Oui, mais c'est (souvent) imperceptible

 

Certains nouveaux venus dans le monde de la voiture électrique se posent des questions importantes, notamment sur le plan de la dégradation de la batterie. Ce phénomène bien réel a-t-il des conséquences sur la durée des charges rapides ? Est-ce qu'une ancienne voiture électrique met beaucoup plus de temps à se recharger par rapport à une neuve ? On vous répond.

Le vieillissement de la batterie d’une voiture électrique est un phénomène inévitable. Avec le temps et les kilomètres parcourus, il restera moins d’énergie dans la batterie que lorsqu’elle était neuve.

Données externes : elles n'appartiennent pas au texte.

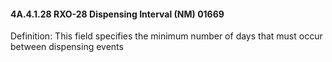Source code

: #### 4A.4.1.28 RXO-28 Dispensing Interval (NM) 01669

Definition: This field specifies the minimum number of days that must occur between dispensing events
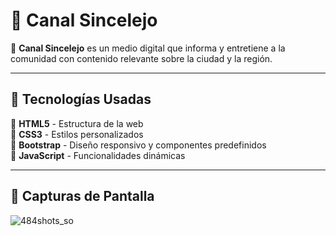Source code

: # 🎥 Canal Sincelejo  

📡 **Canal Sincelejo** es un medio digital que informa y entretiene a la comunidad con contenido relevante sobre la ciudad y la región.  

---

## 🚀 Tecnologías Usadas  
🔹 **HTML5** - Estructura de la web  
🔹 **CSS3** - Estilos personalizados  
🔹 **Bootstrap** - Diseño responsivo y componentes predefinidos  
🔹 **JavaScript** - Funcionalidades dinámicas  

---

## 📸 Capturas de Pantalla  
![484shots_so](https://github.com/user-attachments/assets/9e8960e5-7fea-4ed3-bb78-306d8a08fa9d)


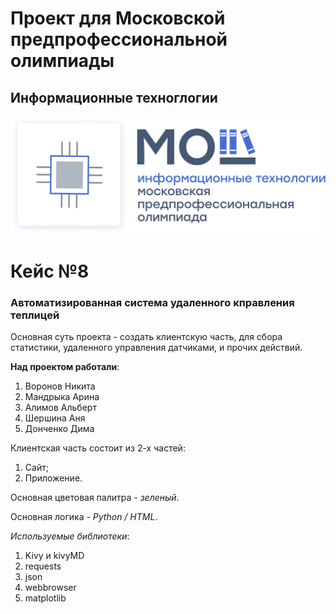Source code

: # **Проект для Московской предпрофессиональной олимпиады**
## Информационные техноглогии

![image](/icon/olimpiada-predprof.png)

# Кейс №8 
### Автоматизированная система удаленного кправления теплицей

Основная суть проекта - создать клиентскую часть, для сбора статистики, удаленного управления датчиками, и прочих действий.

**Над проектом работали**: 
1. Воронов Никита
2. Мандрыка Арина
3. Алимов Альберт
4. Шершина Аня
5. Донченко Дима

Клиентская часть состоит из 2-х частей:

1. Сайт;
2. Приложение.

Основная цветовая палитра - _зеленый_.

Основная логика - _Python / HTML_.

_Используемые библиотеки_:
1. Kivy и kivyMD
2. requests
3. json
4. webbrowser
5. matplotlib
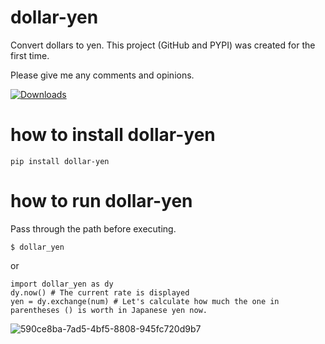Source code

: # dollar-yen
Convert dollars to yen.
This project (GitHub and PYPI) was created for the first time. 

Please give me any comments and opinions.

[![Downloads](https://static.pepy.tech/badge/dollar-yen)](https://pepy.tech/project/dollar-yen)
# how to install dollar-yen
    pip install dollar-yen

# how to run dollar-yen
Pass through the path before executing.


    $ dollar_yen
or

    import dollar_yen as dy
    dy.now() # The current rate is displayed
    yen = dy.exchange(num) # Let's calculate how much the one in parentheses () is worth in Japanese yen now.
![590ce8ba-7ad5-4bf5-8808-945fc720d9b7](https://github.com/spc-nmurata/dollar-yen/assets/172005627/fcde4682-5f00-470c-bb6a-1956b6588a36)

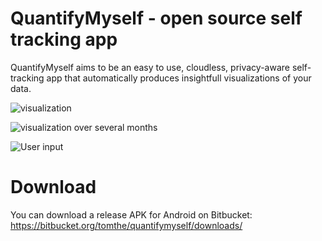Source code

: # QuantifyMyself - open source self tracking app

QuantifyMyself aims to be an easy to use, cloudless, privacy-aware self-tracking app that
automatically produces insightfull visualizations of your data.


![visualization](http://i.imgur.com/dGvxiyO.png)

![visualization over several months](http://i.imgur.com/Hedlvsa.png)

![User input](http://i.imgur.com/KOjMNqX.png)

# Download

You can download a release APK for Android on Bitbucket: https://bitbucket.org/tomthe/quantifymyself/downloads/
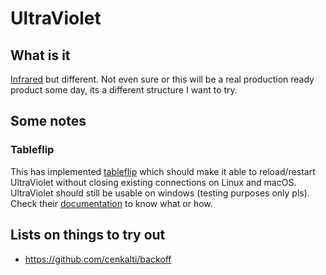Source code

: # UltraViolet
## What is it
[Infrared](https://github.com/haveachin/infrared) but different. Not even sure or this will be a real production ready product some day, its a different structure I want to try.  


## Some notes
### Tableflip
This has implemented [tableflip](https://github.com/cloudflare/tableflip) which should make it able to reload/restart UltraViolet without closing existing connections on Linux and macOS. UltraViolet should still be usable on windows (testing purposes only pls). 
Check their [documentation](https://pkg.go.dev/github.com/cloudflare/tableflip) to know what or how. 


## Lists on things to try out
- https://github.com/cenkalti/backoff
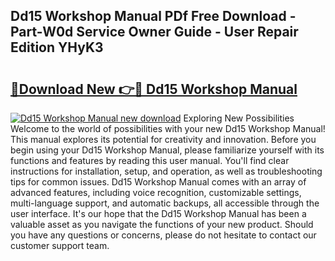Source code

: ## Dd15 Workshop Manual PDf Free Download - Part-W0d Service Owner Guide - User Repair Edition YHyK3

# <h2><a href="http://bc23304.oget.top/?id=Dd15+Workshop+Manual">🔗Download New 👉🔴 Dd15 Workshop Manual</a></h2>

[![Dd15 Workshop Manual new download](https://i.imgur.com/5g1atiW.png)](http://bc23304.oget.top/?id=Dd15+Workshop+Manual)
Exploring New Possibilities Welcome to the world of possibilities with your new Dd15 Workshop Manual! This manual explores its potential for creativity and innovation. Before you begin using your Dd15 Workshop Manual, please familiarize yourself with its functions and features by reading this user manual. You'll find clear instructions for installation, setup, and operation, as well as troubleshooting tips for common issues. Dd15 Workshop Manual comes with an array of advanced features, including voice recognition, customizable settings, multi-language support, and automatic backups, all accessible through the user interface. It's our hope that the Dd15 Workshop Manual has been a valuable asset as you navigate the functions of your new product. Should you have any questions or concerns, please do not hesitate to contact our customer support team.
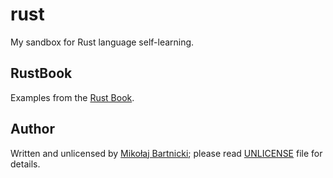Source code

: # rust

My sandbox for Rust language self-learning.

## RustBook

Examples from the [Rust Book][00].

## Author

Written and unlicensed by [Mikołaj Bartnicki][98]; please read [UNLICENSE][99]
file for details.

[00]:https://doc.rust-lang.org/book/
[98]:mailto:mikolaj@bartnicki.org
[99]:UNLICENSE
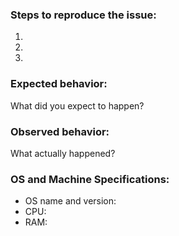### Steps to reproduce the issue:
1. 
2. 
3. 

### Expected behavior:
What did you expect to happen?

### Observed behavior:
What actually happened?

### OS and Machine Specifications:
- OS name and version:
- CPU:
- RAM:

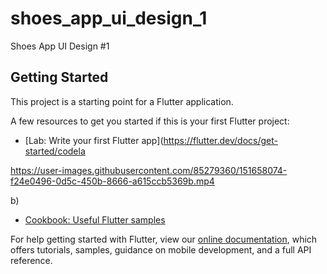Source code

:# shoes_app_ui_design_1

Shoes App UI Design #1

## Getting Started

This project is a starting point for a Flutter application.

A few resources to get you started if this is your first Flutter project:

- [Lab: Write your first Flutter app](https://flutter.dev/docs/get-started/codela

https://user-images.githubusercontent.com/85279360/151658074-f24e0496-0d5c-450b-8666-a615ccb5369b.mp4

b)
- [Cookbook: Useful Flutter samples](https://flutter.dev/docs/cookbook)

For help getting started with Flutter, view our
[online documentation](https://flutter.dev/docs), which offers tutorials,
samples, guidance on mobile development, and a full API reference.
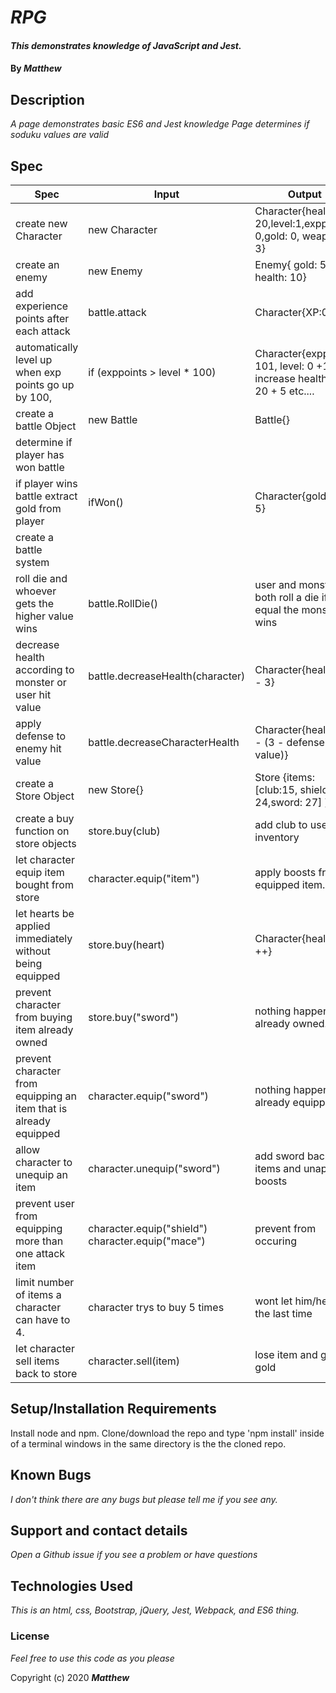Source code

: 
# _RPG_

#### _This demonstrates knowledge of JavaScript and Jest._

#### By _**Matthew**_


## Description

_A page demonstrates basic ES6 and Jest knowledge_
_Page determines if soduku values are valid_

## Spec
 | Spec                                                              | Input                                             | Output                                                                   |
|-------------------------------------------------------------------|---------------------------------------------------|--------------------------------------------------------------------------|
| create new Character                                              | new Character                                     | Character{health: 20,level:1,exppoints: 0,gold: 0, weapon: 3}            |
| create an enemy                                                   | new Enemy                                         | Enemy{ gold: 5, health: 10}                                              |
| add experience points after each attack                           | battle.attack                                     | Character{XP:0 + 1}                                                      |
| automatically level up when exp points go up by 100,              | if (exppoints > level * 100)                      | Character{exppoints: 101, level: 0 +1} increase health to 20 + 5 etc.... |
| create a battle Object                                            | new Battle                                        | Battle{}                                                                 |
| determine if player has won battle                                |                                                   |                                                                          |
| if player wins battle extract gold from player                    | ifWon()                                           | Character{gold:0 + 5}                                                    |
| create a battle system                                            |                                                   |                                                                          |
| roll die and whoever gets the higher value wins                   | battle.RollDie()                                  | user and monster both roll a die if equal the monster wins               |
| decrease health according to monster or user hit value            | battle.decreaseHealth(character)                  | Character{health: 20 - 3}                                                |
| apply defense to enemy hit value                                  | battle.decreaseCharacterHealth                    | Character{health: 20 - (3 - defense value)}                              |
| create a Store Object                                             | new Store{}                                       | Store {items:[club:15, shield: 24,sword: 27] }                           |
| create a buy function on store objects                            | store.buy(club)                                   | add club to users inventory                                              |
| let character equip item bought from store                        | character.equip("item")                           | apply boosts from equipped item.                                         |
| let hearts be applied immediately without being equipped          | store.buy(heart)                                  | Character{health: ++}                                                    |
| prevent character from buying item already owned                  | store.buy("sword")                                | nothing happens if already owned.                                        |
| prevent character from equipping an item that is already equipped | character.equip("sword")                          | nothing happens if already equipped.                                     |
| allow character to unequip an item                                | character.unequip("sword")                        | add sword back to items and unapply boosts                               |
| prevent user from equipping more than one attack item             | character.equip("shield") character.equip("mace") | prevent from occuring                                                    |
| limit number of items a character can have to 4.                  | character trys to buy 5 times                     | wont let him/her buy the last time                                       |
| let character sell items back to store                            | character.sell(item)                              | lose item and gain gold                                                  |                                      
## Setup/Installation Requirements

Install node and npm. Clone/download the repo and type 'npm install' inside of a terminal windows in the same directory is the the cloned repo.

## Known Bugs

_I don't think there are any bugs but please tell me if you see any._

## Support and contact details

_Open a Github issue if you see a problem or have questions_

## Technologies Used

_This is an html, css, Bootstrap, jQuery, Jest, Webpack, and ES6 thing._

### License

*Feel free to use this code as you please*

Copyright (c) 2020 **_Matthew_**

L’impact principal visible est au niveau de l’autonomie maximale qui va diminuer, mais ce n’est pas le seul phénomène que les propriétaires constatent.

En effet, avec des cellules qui emmagasinent moins d’énergie, la puissance maximale de recharge peut être revue à la baisse, comme nous allons le voir ci-après. En outre, des constructeurs agissent proactivement en limitant la puissance de charge après un certain nombre de cycles, ce qui a déjà provoqué la grogne de nombreux propriétaires. Et si la dégradation de la batterie cachait d’autres désagréments que ceux liés à l’autonomie ?

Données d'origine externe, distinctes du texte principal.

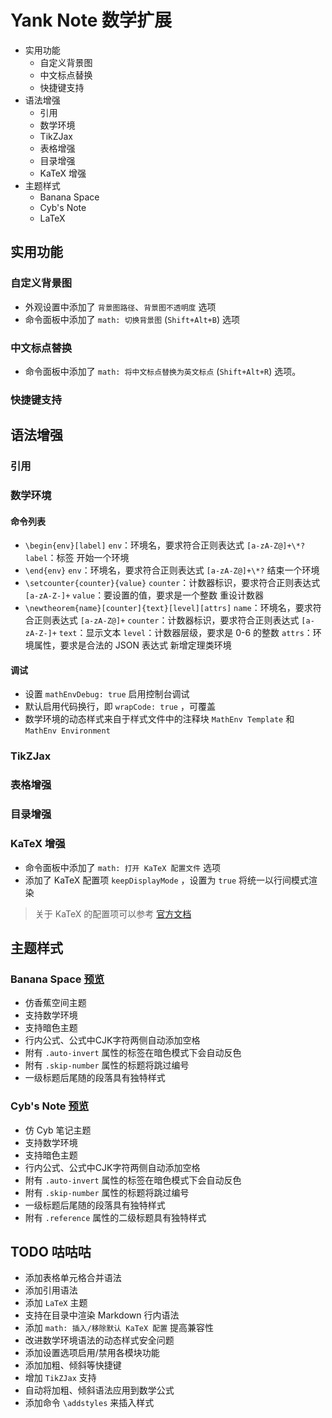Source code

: # Yank Note 数学扩展

- 实用功能
  - 自定义背景图
  - 中文标点替换
  - 快捷键支持
- 语法增强
  - 引用
  - 数学环境
  - TikZJax
  - 表格增强
  - 目录增强
  - KaTeX 增强
- 主题样式
  - Banana Space
  - Cyb's Note
  - LaTeX

## 实用功能

### 自定义背景图

- 外观设置中添加了 `背景图路径`、`背景图不透明度` 选项
- 命令面板中添加了 `math: 切换背景图` (`Shift+Alt+B`) 选项

### 中文标点替换

- 命令面板中添加了 `math: 将中文标点替换为英文标点` (`Shift+Alt+R`) 选项。

### 快捷键支持

## 语法增强

### 引用

### 数学环境

#### 命令列表

- `\begin{env}[label]`
  `env`：环境名，要求符合正则表达式 `[a-zA-Z@]+\*?`
  `label`：标签
  开始一个环境
- `\end{env}`
  `env`：环境名，要求符合正则表达式 `[a-zA-Z@]+\*?`
  结束一个环境
- `\setcounter{counter}{value}`
  `counter`：计数器标识，要求符合正则表达式 `[a-zA-Z-]+`
  `value`：要设置的值，要求是一个整数
  重设计数器
- `\newtheorem{name}[counter]{text}[level][attrs]`
  `name`：环境名，要求符合正则表达式 `[a-zA-Z@]+`
  `counter`：计数器标识，要求符合正则表达式 `[a-zA-Z-]+`
  `text`：显示文本
  `level`：计数器层级，要求是 0-6 的整数
  `attrs`：环境属性，要求是合法的 JSON 表达式
  新增定理类环境

#### 调试

- 设置 `mathEnvDebug: true` 启用控制台调试
- 默认启用代码换行，即 `wrapCode: true` ，可覆盖
- 数学环境的动态样式来自于样式文件中的注释块 `MathEnv Template` 和 `MathEnv Environment`

### TikZJax

### 表格增强

### 目录增强

### KaTeX 增强

- 命令面板中添加了 `math: 打开 KaTeX 配置文件` 选项
- 添加了 KaTeX 配置项 `keepDisplayMode` ，设置为 `true` 将统一以行间模式渲染

> 关于 KaTeX 的配置项可以参考 [官方文档](https://katex.org/docs/options.html)

## 主题样式

### Banana Space [预览](https://pic2.imgdb.cn/item/64586b980d2dde5777557ea5.png)

- 仿香蕉空间主题
- 支持数学环境
- 支持暗色主题
- 行内公式、公式中CJK字符两侧自动添加空格
- 附有 `.auto-invert` 属性的标签在暗色模式下会自动反色
- 附有 `.skip-number` 属性的标题将跳过编号
- 一级标题后尾随的段落具有独特样式

### Cyb's Note [预览](https://pic2.imgdb.cn/item/64586b980d2dde5777557e4a.png)

- 仿 Cyb 笔记主题
- 支持数学环境
- 支持暗色主题
- 行内公式、公式中CJK字符两侧自动添加空格
- 附有 `.auto-invert` 属性的标签在暗色模式下会自动反色
- 附有 `.skip-number` 属性的标题将跳过编号
- 一级标题后尾随的段落具有独特样式
- 附有 `.reference` 属性的二级标题具有独特样式

## TODO 咕咕咕

- 添加表格单元格合并语法
- 添加引用语法
- 添加 `LaTeX` 主题
- 支持在目录中渲染 Markdown 行内语法
- 添加 `math: 插入/移除默认 KaTeX 配置` 提高兼容性
- 改进数学环境语法的动态样式安全问题
- 添加设置选项启用/禁用各模块功能
- 添加加粗、倾斜等快捷键
- 增加 `TikZJax` 支持
- 自动将加粗、倾斜语法应用到数学公式
- 添加命令 `\addstyles` 来插入样式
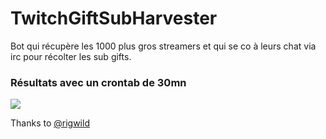 # TwitchGiftSubHarvester
Bot qui récupère les 1000 plus gros streamers et qui se co à leurs chat via irc pour récolter les sub gifts.

### Résultats avec un crontab de 30mn
![](https://cdn.discordapp.com/attachments/508043568900735013/619432991751405568/unknown.png)


Thanks to [@rigwild]( https://github.com/rigwild )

Qu’est-ce que la dégradation d’une batterie de voiture électrique ?

La dégradation d’une batterie de voiture électrique fait couler beaucoup d’encre. Les réfractaires à l’électromobilité affirment bien souvent qu’après quelques années, les batteries sont bonnes à jeter. Si cette assertion est tout naturellement fausse, cela ne signifie pas pour autant que les batteries ne se dégradent pas.

Nous distinguons deux types de dégradation : celle qui est liée à l’utilisation (les cellules se dégradent à chaque cycle de recharge) et celle qui est liée au vieillissement (la dégradation calendaire). La première est généralement liée à l’utilisation qui est faite d’un véhicule. En d’autres termes, plus le propriétaire parcourt de kilomètres, plus sa batterie va se dégrader rapidement. La seconde quant à elle est plutôt inévitable, puisque même sans utiliser une batterie, les cellules vont vieillir avec le temps.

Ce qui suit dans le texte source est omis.